Humans can learn to perform multiple tasks in succession over the lifespan (“continual” learning), whereas current machine learning systems fail. Here, we investigated the cognitive mechanisms that permit successful continual learning in humans. Unlike neural networks, humans that were trained on temporally autocorrelated task objectives (focussed training) learned to perform new tasks more effectively, and performed better on a later test involving randomly interleaved tasks. Analysis of error patterns suggested that focussed learning permitted the formation of factorised task representations that were protected from mutual interference. Furthermore, individuals with a strong prior tendency to represent the task space in a factorised manner enjoyed greater benefit of focussed over interleaved training. Building artificial agents that learn to factorise tasks appropriately may be a promising route to solving continual task performance in machine learning.

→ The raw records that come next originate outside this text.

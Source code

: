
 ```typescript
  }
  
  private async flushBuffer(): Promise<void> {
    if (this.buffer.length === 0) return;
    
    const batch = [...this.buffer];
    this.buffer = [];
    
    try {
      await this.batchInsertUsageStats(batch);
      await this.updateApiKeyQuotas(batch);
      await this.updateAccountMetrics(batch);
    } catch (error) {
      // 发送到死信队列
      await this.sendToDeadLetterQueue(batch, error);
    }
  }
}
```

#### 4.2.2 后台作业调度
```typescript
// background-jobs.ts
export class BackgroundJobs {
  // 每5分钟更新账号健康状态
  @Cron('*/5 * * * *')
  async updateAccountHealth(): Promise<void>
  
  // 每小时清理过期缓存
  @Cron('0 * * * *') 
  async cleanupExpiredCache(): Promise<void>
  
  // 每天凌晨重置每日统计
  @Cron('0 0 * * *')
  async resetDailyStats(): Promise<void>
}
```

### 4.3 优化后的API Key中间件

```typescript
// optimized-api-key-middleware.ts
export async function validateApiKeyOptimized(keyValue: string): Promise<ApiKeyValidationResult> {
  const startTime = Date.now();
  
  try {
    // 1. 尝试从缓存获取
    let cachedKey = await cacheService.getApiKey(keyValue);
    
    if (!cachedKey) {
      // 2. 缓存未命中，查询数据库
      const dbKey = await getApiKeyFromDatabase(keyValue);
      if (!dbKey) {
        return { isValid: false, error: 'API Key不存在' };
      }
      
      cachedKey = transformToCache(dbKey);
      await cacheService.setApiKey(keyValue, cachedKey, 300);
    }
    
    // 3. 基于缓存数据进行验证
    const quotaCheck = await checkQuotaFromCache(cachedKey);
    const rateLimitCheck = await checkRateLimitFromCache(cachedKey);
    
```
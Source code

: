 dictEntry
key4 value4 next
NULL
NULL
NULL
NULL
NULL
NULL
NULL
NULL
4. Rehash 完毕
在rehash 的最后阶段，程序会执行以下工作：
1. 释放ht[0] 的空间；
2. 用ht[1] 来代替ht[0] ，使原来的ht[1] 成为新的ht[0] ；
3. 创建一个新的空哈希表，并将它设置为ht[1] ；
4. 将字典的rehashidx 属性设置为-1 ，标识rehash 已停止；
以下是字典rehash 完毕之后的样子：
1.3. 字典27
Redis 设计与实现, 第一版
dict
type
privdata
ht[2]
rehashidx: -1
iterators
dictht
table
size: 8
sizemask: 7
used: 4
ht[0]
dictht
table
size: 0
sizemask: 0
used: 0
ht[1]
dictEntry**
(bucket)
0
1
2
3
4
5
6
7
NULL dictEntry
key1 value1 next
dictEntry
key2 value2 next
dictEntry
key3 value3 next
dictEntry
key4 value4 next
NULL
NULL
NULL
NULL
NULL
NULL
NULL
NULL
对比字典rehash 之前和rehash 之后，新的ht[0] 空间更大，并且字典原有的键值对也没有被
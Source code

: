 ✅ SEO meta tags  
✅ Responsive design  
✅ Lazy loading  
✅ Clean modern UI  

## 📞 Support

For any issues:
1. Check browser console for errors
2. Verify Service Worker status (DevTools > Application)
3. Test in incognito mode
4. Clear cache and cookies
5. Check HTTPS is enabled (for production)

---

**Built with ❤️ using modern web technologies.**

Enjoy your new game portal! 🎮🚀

Significance Statement Humans learn to perform many different tasks over the lifespan, such as speaking both French and Spanish. The brain has to represent task information without mutual interference. In machine learning, this "continual learning" is a major unsolved challenge. Here, we studied the patterns of errors made by humans and state-of-the-art deep networks whilst they learned new tasks from scratch and without instruction. Humans, but not machines, seem to benefit from training regimes that focussed on one task at a time, especially when they had a prior bias to represent stimuli in a way that facilitated task separation. Machines trained to exhibit the same prior bias suffered less interference between tasks, suggesting new avenues for solving continual learning in artificial systems.

Copyright 
The copyright holder for this preprint is the author/funder, who has granted bioRxiv a license to display the preprint in perpetuity. It is made available under a CC-BY-ND 4.0 International license.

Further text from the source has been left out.